= William Taylor Birchenough =

British pilot

William Taylor Birchenough (1891–1962) was a pioneering British aviator and test pilot.

==Family==
Birchenough was born at Gawsworth New Hall, the third son of William Taylor Birchenough, a silk Manufacturer and Justice of Peace, for the County of Chester, and his wife Jane Birchenough, daughter of Richard Peacock MP. His grandfather was John Birchenough, a Mayor of Macclesfield and he was a nephew of Sir Henry Birchenough. One of his nephews was William Anthony Birchenough a member of the 1964 Balinka Pit expedition.

==Fowler's Match==
At Eton College he was a proficient cricketer and played in the famous Fowler's Match in 1910 against Harrow School which was described in an article in The Spectator marking the match's centenary, as "what might just be the greatest cricket match of all time".

==Aviation career==
After leaving Eton Birchenough developed an interest in flying and joined the Grahame-White training school on 7 February 1913. Over the following months he carried out his training under the instruction of Marcus Dyce Manton before being awarded his aviator's certificate on 13 June 1913 in a Grahame White Biplane. Subsequently, he worked for the Grahame-White Company.
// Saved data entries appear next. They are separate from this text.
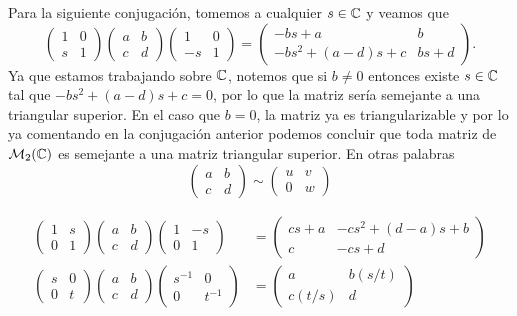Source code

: Para la siguiente conjugación, tomemos a cualquier $s \in \mathbb{C}$ y veamos que
\begin{equation}
  \begin{pmatrix} 1 & 0 \\ s & 1 \end{pmatrix}
  \begin{pmatrix} a & b \\ c & d \end{pmatrix}
  \begin{pmatrix} 1 & 0 \\ -s & 1 \end{pmatrix}
    = \begin{pmatrix} -bs+a & b \\ -bs^2 + (a-d)s + c  & bs+d \end{pmatrix}. \label{eq:ConjII}
\end{equation}
Ya que estamos trabajando sobre $\mathbb{C}$, notemos que si $b \neq 0$ entonces existe $s \in \mathbb{C}$ tal que $-bs^2 + (a-d)s + c = 0$, por lo que la matriz sería semejante a una triangular superior. En el caso que $b = 0$, la matriz ya es triangularizable y por lo ya comentando en la conjugación anterior podemos concluir que toda matriz de $\mathcal{M}_2(\mathbb{C})$ es semejante a una matriz triangular superior. En otras palabras
\[ 
    \begin{pmatrix} a & b \\ c & d \end{pmatrix} \sim \begin{pmatrix} u & v \\ 0 & w \end{pmatrix}
\]

\begin{align}
  \begin{pmatrix} 1 & s \\ 0 & 1 \end{pmatrix}
  \begin{pmatrix} a & b \\ c & d \end{pmatrix}
  \begin{pmatrix} 1 & -s \\ 0 & 1 \end{pmatrix}
    &= \begin{pmatrix} cs+a & -cs^2 + (d-a)s + b \\ c & -cs+d \end{pmatrix}
      \\
  \begin{pmatrix} s & 0 \\ 0 & t \end{pmatrix}
  \begin{pmatrix} a & b \\ c & d \end{pmatrix}
  \begin{pmatrix} s^{-1} & 0 \\ 0 & t^{-1} \end{pmatrix}
    &= \begin{pmatrix} a & b(s/t) \\ c(t/s) & d \end{pmatrix}
\end{align}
Birchenough started to regularly compete in flying races at Hendon, from August 1913 onwards often flying a G-W 50 Gnome aircraft or Box-Kites.

In January 1914 Birchenough took part in the "Upside Down Dinner" held at the Royal Automobile Club . Attended by many aviation pioneers, the dinner was held in recognition of those who were first to loop the loop in an aeroplane.
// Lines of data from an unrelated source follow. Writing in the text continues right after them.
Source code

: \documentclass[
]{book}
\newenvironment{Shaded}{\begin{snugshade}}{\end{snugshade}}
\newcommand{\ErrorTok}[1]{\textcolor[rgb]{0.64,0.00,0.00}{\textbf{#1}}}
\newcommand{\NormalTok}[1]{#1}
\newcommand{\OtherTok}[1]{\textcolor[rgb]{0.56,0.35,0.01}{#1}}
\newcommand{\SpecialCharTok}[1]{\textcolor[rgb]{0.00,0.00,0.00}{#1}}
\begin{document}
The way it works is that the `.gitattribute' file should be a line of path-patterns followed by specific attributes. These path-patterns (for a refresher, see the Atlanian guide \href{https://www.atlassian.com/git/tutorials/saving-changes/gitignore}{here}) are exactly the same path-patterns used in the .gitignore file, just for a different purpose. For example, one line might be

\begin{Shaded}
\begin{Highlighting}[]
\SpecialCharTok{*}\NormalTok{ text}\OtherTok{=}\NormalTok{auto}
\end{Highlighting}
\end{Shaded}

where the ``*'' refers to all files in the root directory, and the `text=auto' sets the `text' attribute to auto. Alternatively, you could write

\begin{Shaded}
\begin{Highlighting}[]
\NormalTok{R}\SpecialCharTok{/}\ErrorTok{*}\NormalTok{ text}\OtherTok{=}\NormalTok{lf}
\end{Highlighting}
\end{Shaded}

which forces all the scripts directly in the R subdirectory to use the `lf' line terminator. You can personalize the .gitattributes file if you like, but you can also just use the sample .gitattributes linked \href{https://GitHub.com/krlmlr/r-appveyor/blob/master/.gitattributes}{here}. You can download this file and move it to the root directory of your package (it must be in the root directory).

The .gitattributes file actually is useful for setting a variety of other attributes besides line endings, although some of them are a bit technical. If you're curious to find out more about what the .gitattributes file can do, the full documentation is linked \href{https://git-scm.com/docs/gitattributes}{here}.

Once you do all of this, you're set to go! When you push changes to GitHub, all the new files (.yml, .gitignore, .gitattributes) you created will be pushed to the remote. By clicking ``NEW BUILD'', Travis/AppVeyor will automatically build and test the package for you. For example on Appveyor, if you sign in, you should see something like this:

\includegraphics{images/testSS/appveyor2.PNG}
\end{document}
In 1914 he competed in a series of air races and won the Shell Motor Spirit Trophy for a special speed contest.

On 6 June he flew a Maurice Farman aeroplane at the last Aerial Derby before the outbreak of war and two weeks later he competed in the London to Manchester handicap

On 3 August 1914 Birchenough flew a Maurice Farman aeroplane from Hendon to Leighton Buzzard to carry out a demonstration at a Flower Show but was forced to return after learning that the Government had imposed a ban on flights that day of more than three miles from an aerodrome due to fears of impending war. The following day war was declared on Germany.

==World War One==
After the outbreak of World War One he joined the Aircraft Manufacturing Company (Airco) as a test pilot responsible for delivering planes to the Aeronautical Inspection Department (AID) at Farnborough and putting them though their tests.
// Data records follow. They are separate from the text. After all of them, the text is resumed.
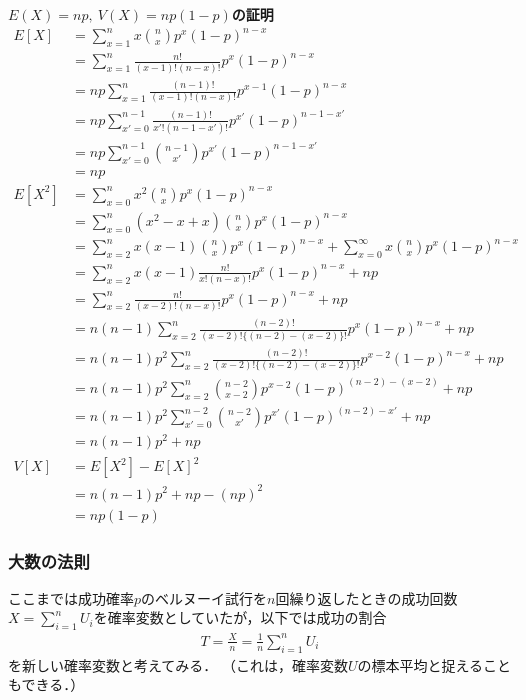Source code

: \clearpage
\noindent\textbf{$ E(X)=np,\ V(X)=np(1-p) $の証明}\\
\noindent\hrulefill
%
\begin{align*}
	E[X] 
	&= \sum_{x=1}^{n} x\binom{n}{x} p^{x}(1-p)^{n-x} \\
	&= \sum_{x=1}^{n} \frac{n!}{(x-1)!(n-x)!} p^{x}(1-p)^{n-x} \\
	&= np\sum_{x=1}^{n} \frac{(n-1)!}{(x-1)!(n-x)!} p^{x-1}(1-p)^{n-x} \\
	&= np\sum_{x'=0}^{n-1} \frac{(n-1)!}{x'!(n-1-x')!} p^{x'}(1-p)^{n-1-x'} \\
	&= np\sum_{x'=0}^{n-1} \binom{n-1}{x'} p^{x'}(1-p)^{n-1-x'} \\
	&= np \\
	E[X^{2}]
	&= \sum_{x=0}^{n} x^{2}\binom{n}{x} p^{x}(1-p)^{n-x} \\
	&= \sum_{x=0}^{n} (x^{2}-x+x)\binom{n}{x} p^{x}(1-p)^{n-x} \\
	&= \sum_{x=2}^{n} x(x-1)\binom{n}{x} p^{x}(1-p)^{n-x} + \sum_{x=0}^{\infty} x\binom{n}{x} p^{x}(1-p)^{n-x} \\
	&= \sum_{x=2}^{n} x(x-1) \frac{n!}{x!(n-x)!} p^{x}(1-p)^{n-x} + np \\
	&= \sum_{x=2}^{n} \frac{n!}{(x-2)!(n-x)!} p^{x}(1-p)^{n-x} + np \\
	&= n(n-1)\sum_{x=2}^{n} \frac{(n-2)!}{(x-2)!\{(n-2)-(x-2)\}!} p^{x}(1-p)^{n-x} + np \\
	&= n(n-1)p^{2}\sum_{x=2}^{n} \frac{(n-2)!}{(x-2)!\{(n-2)-(x-2)\}!} p^{x-2}(1-p)^{n-x} + np \\
	&= n(n-1)p^{2}\sum_{x=2}^{n} \binom{n-2}{x-2} p^{x-2}(1-p)^{(n-2)-(x-2)} + np \\
	&= n(n-1)p^{2}\sum_{x'=0}^{n-2} \binom{n-2}{x'} p^{x'}(1-p)^{(n-2)-x'} + np \\
	&= n(n-1)p^{2} + np 
	\\
	V[X] 
	&= E[X^{2}] - E[X]^{2} \\
	&= n(n-1)p^{2} + np - (np)^{2} \\
	&= np(1-p)
\end{align*}
%




\subsubsection*{大数の法則}
%
ここまでは成功確率$ p $のベルヌーイ試行を$ n $回繰り返したときの成功回数$ X=\displaystyle\sum_{i=1}^{n} U_{i} $を確率変数としていたが，以下では成功の割合
%
\begin{align*}
	T = \frac{X}{n} = \frac{1}{n}\displaystyle\sum_{i=1}^{n} U_{i}
\end{align*}
%
を新しい確率変数と考えてみる．
%
（これは，確率変数$ U $の標本平均と捉えることもできる．）
%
In August 1916 "The Aeroplane" reported that Birchenough was one of the steadiest and most skilful pilots in the country and that "since the outbreak of war he had passed a legion of machines through their tests"

In 1917 he was elected a member of the Aeronautical Society of Great Britain.
Birchenough married Eileen Moncrieffe Mesham of Pontruffydd Hall in 1915. He died on 15 December 1962 in Wimborne, Dorset, England.